Nathan Myhrvold Shares Plan to Create Invention Capital Industry, but Skeptics Abound
Intellectual Ventures has been making a lot of waves lately. Today the Bellevue, WA-based firm, focused on the business of invention and patents, laid out its arguments for creating a new industry of “invention capital,” in a Harvard Business Review article penned by CEO and co-founder, Nathan Myhrvold. In a separate piece, the New York Times’ Steve Lohr addresses some longstanding questions from Myhrvold’s detractors, who call him a patent troll (more on this below).
In the HBR article, Myhrvold, who is coming off his talk at the TED conference in Long Beach, CA, presents the thinking behind his firm’s efforts to establish a separate marketplace for inventions, loosely following the models of venture capital and private equity. He also gives a status update on where Intellectual Ventures stands, and the formidable challenges it faces.
Invention capital is really the big vision of the company—with patent acquisitions as part of its overall strategy—and it’s fascinating to see how much things have progressed since the summer of 2008, when Myhrvold first spoke with me about it. Back then, the discussion was heavy on the historical context and the need for a new system to nurture inventions and inventors. In terms of results, it was largely wait and see. Now, it’s clear the company’s efforts worldwide are starting to pay off.
Myhrvold writes that Intellectual Ventures has 30,000-plus patents in its portfolios, most of them purchased. To critics who would say the company doesn’t invent anything itself, he notes that its 30 staff inventors and 100-plus consultants applied for 450 in-house patents in 2009, placing it in the world’s top 50 filers (ahead of Boeing, Johnson & Johnson, 3M, Mitsubishi, and Toyota); and that its wider network of 1,000-plus inventors in seven countries applied for more than 1,000 patents last year.
On the technology licensing and patent acquisitions front, he writes that Intellectual Ventures has made deals with more than a hundred Fortune 500 companies and their international equivalents, and that the firm’s “licensing activity has so far earned more than $1 billion.” To put that figure in perspective, Intellectual Ventures has raised some $5 billion from mostly undisclosed large investors (Microsoft is one).

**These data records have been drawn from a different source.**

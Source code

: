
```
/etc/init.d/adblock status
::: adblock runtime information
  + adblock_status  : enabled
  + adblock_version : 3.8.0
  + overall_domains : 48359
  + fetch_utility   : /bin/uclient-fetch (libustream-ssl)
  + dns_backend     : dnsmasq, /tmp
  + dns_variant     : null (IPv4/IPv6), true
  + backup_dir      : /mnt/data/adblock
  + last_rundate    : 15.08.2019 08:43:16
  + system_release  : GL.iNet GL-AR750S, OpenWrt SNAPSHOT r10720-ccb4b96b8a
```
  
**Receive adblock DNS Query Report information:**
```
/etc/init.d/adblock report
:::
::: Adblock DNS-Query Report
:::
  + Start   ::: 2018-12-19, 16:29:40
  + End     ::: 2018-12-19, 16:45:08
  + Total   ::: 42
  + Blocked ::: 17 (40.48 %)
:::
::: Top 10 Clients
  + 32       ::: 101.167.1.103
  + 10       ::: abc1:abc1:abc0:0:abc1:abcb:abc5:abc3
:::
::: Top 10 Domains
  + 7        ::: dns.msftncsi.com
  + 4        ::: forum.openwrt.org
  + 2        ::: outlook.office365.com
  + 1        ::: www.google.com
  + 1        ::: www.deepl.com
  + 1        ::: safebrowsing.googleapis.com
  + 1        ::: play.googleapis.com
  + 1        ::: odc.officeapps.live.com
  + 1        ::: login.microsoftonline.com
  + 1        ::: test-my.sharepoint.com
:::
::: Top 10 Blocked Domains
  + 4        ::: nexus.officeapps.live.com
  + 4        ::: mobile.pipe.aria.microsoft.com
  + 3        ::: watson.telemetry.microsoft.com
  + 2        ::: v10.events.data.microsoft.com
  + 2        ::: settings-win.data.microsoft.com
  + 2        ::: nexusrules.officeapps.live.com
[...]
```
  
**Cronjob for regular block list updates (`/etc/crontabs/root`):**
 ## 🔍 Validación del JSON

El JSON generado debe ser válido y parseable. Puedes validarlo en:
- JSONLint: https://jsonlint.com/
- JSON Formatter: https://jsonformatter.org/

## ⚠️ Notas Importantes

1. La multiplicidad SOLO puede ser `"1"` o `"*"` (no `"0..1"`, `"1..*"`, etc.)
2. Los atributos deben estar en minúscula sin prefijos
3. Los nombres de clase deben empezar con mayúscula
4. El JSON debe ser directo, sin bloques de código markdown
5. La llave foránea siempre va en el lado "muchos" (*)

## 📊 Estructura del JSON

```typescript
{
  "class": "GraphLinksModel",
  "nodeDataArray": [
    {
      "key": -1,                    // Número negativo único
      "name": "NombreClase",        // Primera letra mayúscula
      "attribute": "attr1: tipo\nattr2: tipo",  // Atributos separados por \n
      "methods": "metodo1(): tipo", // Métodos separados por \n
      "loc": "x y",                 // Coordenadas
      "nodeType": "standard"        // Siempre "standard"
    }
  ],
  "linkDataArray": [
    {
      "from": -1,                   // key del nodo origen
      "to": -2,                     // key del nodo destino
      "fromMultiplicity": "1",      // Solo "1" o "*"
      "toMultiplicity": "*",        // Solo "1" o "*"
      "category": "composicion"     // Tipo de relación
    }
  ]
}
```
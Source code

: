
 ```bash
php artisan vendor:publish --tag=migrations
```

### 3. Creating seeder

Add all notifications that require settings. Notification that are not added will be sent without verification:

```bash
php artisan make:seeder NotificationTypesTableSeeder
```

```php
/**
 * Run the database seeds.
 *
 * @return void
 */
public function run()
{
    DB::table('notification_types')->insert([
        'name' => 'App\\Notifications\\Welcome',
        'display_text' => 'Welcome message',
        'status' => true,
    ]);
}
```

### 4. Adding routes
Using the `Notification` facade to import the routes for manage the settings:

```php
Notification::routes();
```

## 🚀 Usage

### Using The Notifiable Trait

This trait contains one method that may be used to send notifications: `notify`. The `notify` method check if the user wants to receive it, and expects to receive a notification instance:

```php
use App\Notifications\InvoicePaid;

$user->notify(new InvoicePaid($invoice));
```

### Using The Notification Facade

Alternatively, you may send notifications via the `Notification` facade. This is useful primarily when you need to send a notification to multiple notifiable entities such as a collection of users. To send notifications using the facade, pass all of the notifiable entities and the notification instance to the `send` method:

In the Times piece, Lohr quotes critics who call Myhrvold’s outfit “Intellectual Vultures” and say the company uses its huge patent trove as leverage to extract hefty licensing fees. These critics also question Myhrvold’s penchant for setting up hundreds of shell companies and affiliated entities; by masking who actually owns Intellectual Ventures’ patents, this strategy reportedly makes it more difficult for other companies to know where they stand in negotiations with Myhrvold’s firm. Myhrvold is unapologetic about these tactics in the Times article, saying he’ll give up secrecy as soon as everybody else does.
But regardless of what his critics say, Myhrvold has clearly thought a lot about the hurdles that must be overcome in order for new markets ruled by inventors to take off. Here are three of his main ones:
—Managing risk. Myhrvold points out that insurance companies, pension funds, and mutual funds have figured out strategies to deal with this, and that the money it takes is comparable to VC and private equity funds. “A single invention is typically very risky. However, if you build (as my company has) a diversified portfolio of tens of thousands of inventions that span a wide range of technologies, the aggregate risk becomes quite manageable,” he writes. “Even if only one patent in a portfolio of, say, 2,000 patents is really successful, it could generate $1 billion in revenues, returning many times the cost of the entire portfolio.”
He uses the examples of Hewlett-Packard, Lucent, Texas Instruments, MPEG-LA, and IBM to argue that licensing inventions can net a company $100 million to more than $1 billion annually. Still, it might conceivably take a long time—20 to 25 years—for an invention fund to pay off its investors.
—Overcoming cultural issues of IP protection. “In affluent nations, product companies too often see inventors and other patent holders as adversaries, and vice versa,” he writes. “But product companies should see inventors as wellsprings of innovation and should trust them—and invention capitalists—enough to tell them what new technology the companies actually need. Inventors, for their part, should see manufacturers and invention capitalists as customers and should trust them to pay fair prices for the ideas they use. We aspire to be a trustworthy matchmaker that helps make this happen.”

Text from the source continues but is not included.